Aim of the exercise:
For the records below, say how many lines contain the string "actual". Give no other text.

[[ Exercise material open ]]

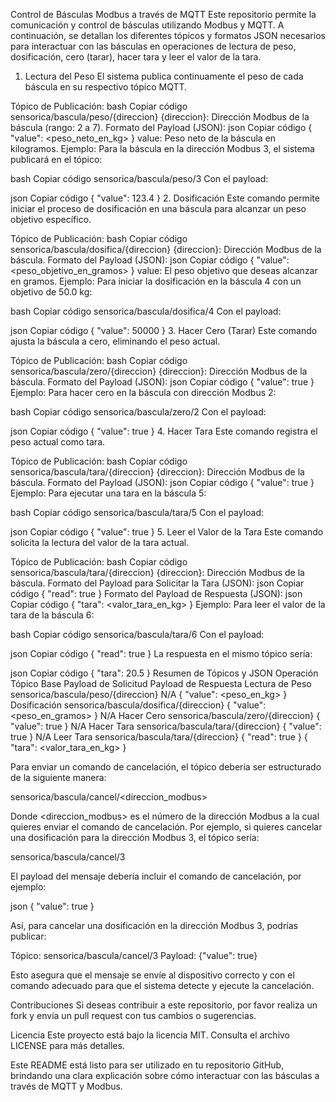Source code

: Control de Básculas Modbus a través de MQTT
Este repositorio permite la comunicación y control de básculas utilizando Modbus y MQTT. A continuación, se detallan los diferentes tópicos y formatos JSON necesarios para interactuar con las básculas en operaciones de lectura de peso, dosificación, cero (tarar), hacer tara y leer el valor de la tara.

1. Lectura del Peso
El sistema publica continuamente el peso de cada báscula en su respectivo tópico MQTT.

Tópico de Publicación:
bash
Copiar código
sensorica/bascula/peso/{direccion}
{direccion}: Dirección Modbus de la báscula (rango: 2 a 7).
Formato del Payload (JSON):
json
Copiar código
{
  "value": <peso_neto_en_kg>
}
value: Peso neto de la báscula en kilogramos.
Ejemplo:
Para la báscula en la dirección Modbus 3, el sistema publicará en el tópico:

bash
Copiar código
sensorica/bascula/peso/3
Con el payload:

json
Copiar código
{
  "value": 123.4
}
2. Dosificación
Este comando permite iniciar el proceso de dosificación en una báscula para alcanzar un peso objetivo específico.

Tópico de Publicación:
bash
Copiar código
sensorica/bascula/dosifica/{direccion}
{direccion}: Dirección Modbus de la báscula.
Formato del Payload (JSON):
json
Copiar código
{
  "value": <peso_objetivo_en_gramos>
}
value: El peso objetivo que deseas alcanzar en gramos.
Ejemplo:
Para iniciar la dosificación en la báscula 4 con un objetivo de 50.0 kg:

bash
Copiar código
sensorica/bascula/dosifica/4
Con el payload:

json
Copiar código
{
  "value": 50000
}
3. Hacer Cero (Tarar)
Este comando ajusta la báscula a cero, eliminando el peso actual.

Tópico de Publicación:
bash
Copiar código
sensorica/bascula/zero/{direccion}
{direccion}: Dirección Modbus de la báscula.
Formato del Payload (JSON):
json
Copiar código
{
  "value": true
}
Ejemplo:
Para hacer cero en la báscula con dirección Modbus 2:

bash
Copiar código
sensorica/bascula/zero/2
Con el payload:

json
Copiar código
{
  "value": true
}
4. Hacer Tara
Este comando registra el peso actual como tara.

Tópico de Publicación:
bash
Copiar código
sensorica/bascula/tara/{direccion}
{direccion}: Dirección Modbus de la báscula.
Formato del Payload (JSON):
json
Copiar código
{
  "value": true
}
Ejemplo:
Para ejecutar una tara en la báscula 5:

bash
Copiar código
sensorica/bascula/tara/5
Con el payload:

json
Copiar código
{
  "value": true
}
5. Leer el Valor de la Tara
Este comando solicita la lectura del valor de la tara actual.

Tópico de Publicación:
bash
Copiar código
sensorica/bascula/tara/{direccion}
{direccion}: Dirección Modbus de la báscula.
Formato del Payload para Solicitar la Tara (JSON):
json
Copiar código
{
  "read": true
}
Formato del Payload de Respuesta (JSON):
json
Copiar código
{
  "tara": <valor_tara_en_kg>
}
Ejemplo:
Para leer el valor de la tara de la báscula 6:

bash
Copiar código
sensorica/bascula/tara/6
Con el payload:

json
Copiar código
{
  "read": true
}
La respuesta en el mismo tópico sería:

json
Copiar código
{
  "tara": 20.5
}
Resumen de Tópicos y JSON
Operación	Tópico Base	Payload de Solicitud	Payload de Respuesta
Lectura de Peso	sensorica/bascula/peso/{direccion}	N/A	{ "value": <peso_en_kg> }
Dosificación	sensorica/bascula/dosifica/{direccion}	{ "value": <peso_en_gramos> }	N/A
Hacer Cero	sensorica/bascula/zero/{direccion}	{ "value": true }	N/A
Hacer Tara	sensorica/bascula/tara/{direccion}	{ "value": true }	N/A
Leer Tara	sensorica/bascula/tara/{direccion}	{ "read": true }	{ "tara": <valor_tara_en_kg> }


Para enviar un comando de cancelación, el tópico debería ser estructurado de la siguiente manera:

sensorica/bascula/cancel/<direccion_modbus>

Donde <direccion_modbus> es el número de la dirección Modbus a la cual quieres enviar el comando de cancelación. Por ejemplo, si quieres cancelar una dosificación para la dirección Modbus 3, el tópico sería:

sensorica/bascula/cancel/3

El payload del mensaje debería incluir el comando de cancelación, por ejemplo:

json
{
  "value": true
}

Así, para cancelar una dosificación en la dirección Modbus 3, podrías publicar:

Tópico: sensorica/bascula/cancel/3
Payload: {"value": true}

Esto asegura que el mensaje se envíe al dispositivo correcto y con el comando adecuado para que el sistema detecte y ejecute la cancelación.

Contribuciones
Si deseas contribuir a este repositorio, por favor realiza un fork y envía un pull request con tus cambios o sugerencias.

Licencia
Este proyecto está bajo la licencia MIT. Consulta el archivo LICENSE para más detalles.

Este README está listo para ser utilizado en tu repositorio GitHub, brindando una clara explicación sobre cómo interactuar con las básculas a través de MQTT y Modbus.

[[ Exercise material closed ]]

Answer to this exercise:
3